=== RECORDS PROVIDED ===
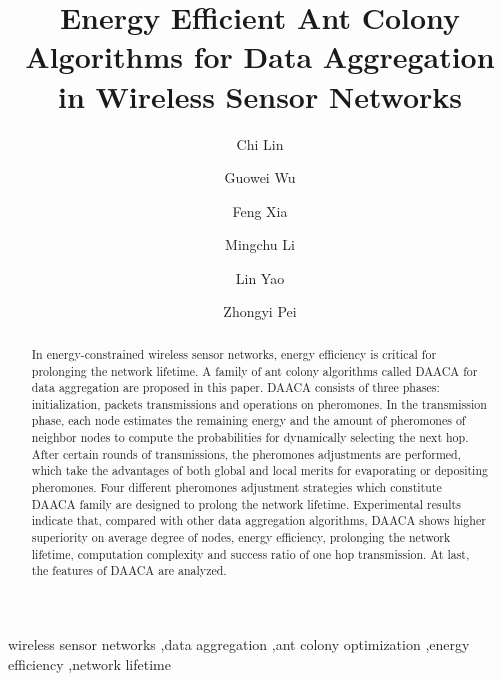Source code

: \documentclass{elsarticle}
\begin{document}
\begin{frontmatter}





\title{Energy Efficient Ant Colony Algorithms for Data Aggregation in Wireless Sensor Networks}


\author[add1]{Chi Lin}
\author[add1]{Guowei Wu}
\author[add1]{Feng Xia}
\author[add1]{Mingchu Li}
\author[add1]{Lin Yao}
\author[add1]{Zhongyi Pei}
\address[add1]{School of Software, Dalian University of Technology, China}


\begin{abstract}
In energy-constrained wireless sensor networks, energy efficiency is critical for prolonging the network lifetime. A family of ant colony algorithms called DAACA for data aggregation are proposed in this paper. DAACA consists of three phases: initialization, packets transmissions and operations on pheromones. In the transmission phase, each node estimates the remaining energy and the amount of pheromones of neighbor nodes to compute the probabilities for dynamically selecting the next hop. After certain rounds of transmissions, the pheromones adjustments are performed, which take the advantages of both global and local merits for evaporating or depositing pheromones. Four different pheromones adjustment strategies which constitute DAACA family are designed to prolong the network lifetime. Experimental results indicate that, compared with other data aggregation algorithms, DAACA shows higher superiority on average degree of nodes, energy efficiency, prolonging the network lifetime, computation complexity and success ratio of one hop transmission. At last, the features of DAACA are analyzed.
\end{abstract}

\begin{keyword}
wireless sensor networks \sep data aggregation \sep ant colony optimization \sep energy efficiency \sep network lifetime

\end{keyword}

\end{frontmatter}
\end{document}
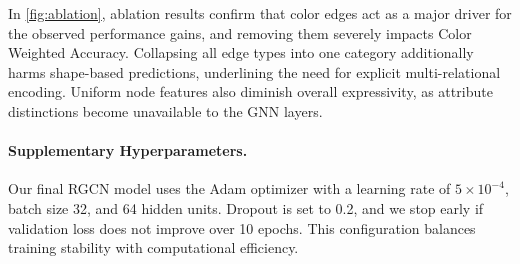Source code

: \documentclass{article} %
\theoremstyle{plain}
\theoremstyle{definition}
\theoremstyle{remark}
\begin{document}
In \cref{fig:ablation}, ablation results confirm that color edges act as a major driver for the observed performance gains, and removing them severely impacts Color Weighted Accuracy. Collapsing all edge types into one category additionally harms shape-based predictions, underlining the need for explicit multi-relational encoding. Uniform node features also diminish overall expressivity, as attribute distinctions become unavailable to the GNN layers. 

\paragraph{Supplementary Hyperparameters.}
Our final RGCN model uses the Adam optimizer with a learning rate of $5\times10^{-4}$, batch size 32, and 64 hidden units. Dropout is set to 0.2, and we stop early if validation loss does not improve over 10 epochs. This configuration balances training stability with computational efficiency.
\end{document}
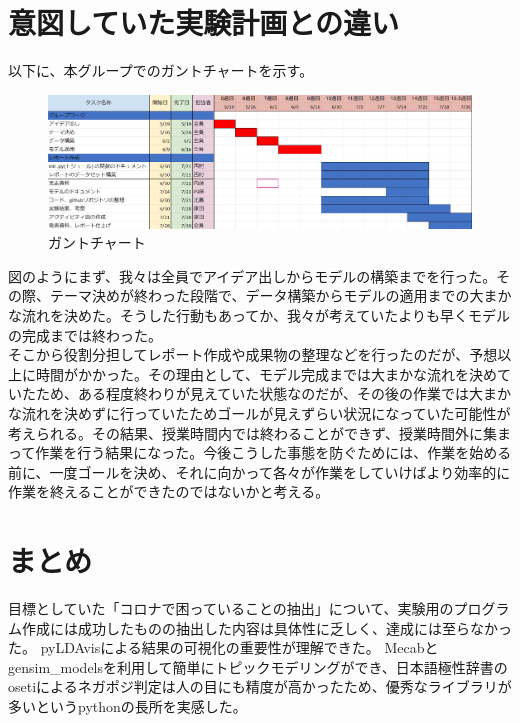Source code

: \documentclass[a4paper, 11pt, titlepage]{jsarticle}
\begin{document}
\section{意図していた実験計画との違い}
以下に、本グループでのガントチャートを示す。\\
\begin{figure}[H]
  \centering
  \includegraphics[scale=0.5]{gantotya-to.png}
  \caption{ガントチャート}
\end{figure}
図のようにまず、我々は全員でアイデア出しからモデルの構築までを行った。その際、テーマ決めが終わった段階で、データ構築からモデルの適用までの大まかな流れを決めた。そうした行動もあってか、我々が考えていたよりも早くモデルの完成までは終わった。\\
そこから役割分担してレポート作成や成果物の整理などを行ったのだが、予想以上に時間がかかった。その理由として、モデル完成までは大まかな流れを決めていたため、ある程度終わりが見えていた状態なのだが、その後の作業では大まかな流れを決めずに行っていたためゴールが見えずらい状況になっていた可能性が考えられる。その結果、授業時間内では終わることができず、授業時間外に集まって作業を行う結果になった。今後こうした事態を防ぐためには、作業を始める前に、一度ゴールを決め、それに向かって各々が作業をしていけばより効率的に作業を終えることができたのではないかと考える。

\section{まとめ}
目標としていた「コロナで困っていることの抽出」について、実験用のプログラム作成には成功したものの抽出した内容は具体性に乏しく、達成には至らなかった。
pyLDAvisによる結果の可視化の重要性が理解できた。
Mecabとgensim\_modelsを利用して簡単にトピックモデリングができ、日本語極性辞書のosetiによるネガポジ判定は人の目にも精度が高かったため、優秀なライブラリが多いというpythonの長所を実感した。
\end{document}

=== ACTION ITEM ===
Each line of the material above should be set down exactly, with no pictures.

=== ANSWER FOR THE TASK ===
Source code

: \documentclass{elsarticle}
\begin{document}
\begin{frontmatter}





\title{Energy Efficient Ant Colony Algorithms for Data Aggregation in Wireless Sensor Networks}


\author[add1]{Chi Lin}
\author[add1]{Guowei Wu}
\author[add1]{Feng Xia}
\author[add1]{Mingchu Li}
\author[add1]{Lin Yao}
\author[add1]{Zhongyi Pei}
\address[add1]{School of Software, Dalian University of Technology, China}


\begin{abstract}
In energy-constrained wireless sensor networks, energy efficiency is critical for prolonging the network lifetime. A family of ant colony algorithms called DAACA for data aggregation are proposed in this paper. DAACA consists of three phases: initialization, packets transmissions and operations on pheromones. In the transmission phase, each node estimates the remaining energy and the amount of pheromones of neighbor nodes to compute the probabilities for dynamically selecting the next hop. After certain rounds of transmissions, the pheromones adjustments are performed, which take the advantages of both global and local merits for evaporating or depositing pheromones. Four different pheromones adjustment strategies which constitute DAACA family are designed to prolong the network lifetime. Experimental results indicate that, compared with other data aggregation algorithms, DAACA shows higher superiority on average degree of nodes, energy efficiency, prolonging the network lifetime, computation complexity and success ratio of one hop transmission. At last, the features of DAACA are analyzed.
\end{abstract}

\begin{keyword}
wireless sensor networks \sep data aggregation \sep ant colony optimization \sep energy efficiency \sep network lifetime

\end{keyword}

\end{frontmatter}
\end{document}
Source code

: \documentclass{article} %
\theoremstyle{plain}
\theoremstyle{definition}
\theoremstyle{remark}
\begin{document}
In \cref{fig:ablation}, ablation results confirm that color edges act as a major driver for the observed performance gains, and removing them severely impacts Color Weighted Accuracy. Collapsing all edge types into one category additionally harms shape-based predictions, underlining the need for explicit multi-relational encoding. Uniform node features also diminish overall expressivity, as attribute distinctions become unavailable to the GNN layers. 

\paragraph{Supplementary Hyperparameters.}
Our final RGCN model uses the Adam optimizer with a learning rate of $5\times10^{-4}$, batch size 32, and 64 hidden units. Dropout is set to 0.2, and we stop early if validation loss does not improve over 10 epochs. This configuration balances training stability with computational efficiency.
\end{document}
Source code

: \documentclass[a4paper, 11pt, titlepage]{jsarticle}
\begin{document}
\section{意図していた実験計画との違い}
以下に、本グループでのガントチャートを示す。\\
\begin{figure}[H]
  \centering
  \includegraphics[scale=0.5]{gantotya-to.png}
  \caption{ガントチャート}
\end{figure}
図のようにまず、我々は全員でアイデア出しからモデルの構築までを行った。その際、テーマ決めが終わった段階で、データ構築からモデルの適用までの大まかな流れを決めた。そうした行動もあってか、我々が考えていたよりも早くモデルの完成までは終わった。\\
そこから役割分担してレポート作成や成果物の整理などを行ったのだが、予想以上に時間がかかった。その理由として、モデル完成までは大まかな流れを決めていたため、ある程度終わりが見えていた状態なのだが、その後の作業では大まかな流れを決めずに行っていたためゴールが見えずらい状況になっていた可能性が考えられる。その結果、授業時間内では終わることができず、授業時間外に集まって作業を行う結果になった。今後こうした事態を防ぐためには、作業を始める前に、一度ゴールを決め、それに向かって各々が作業をしていけばより効率的に作業を終えることができたのではないかと考える。

\section{まとめ}
目標としていた「コロナで困っていることの抽出」について、実験用のプログラム作成には成功したものの抽出した内容は具体性に乏しく、達成には至らなかった。
pyLDAvisによる結果の可視化の重要性が理解できた。
Mecabとgensim\_modelsを利用して簡単にトピックモデリングができ、日本語極性辞書のosetiによるネガポジ判定は人の目にも精度が高かったため、優秀なライブラリが多いというpythonの長所を実感した。
\end{document}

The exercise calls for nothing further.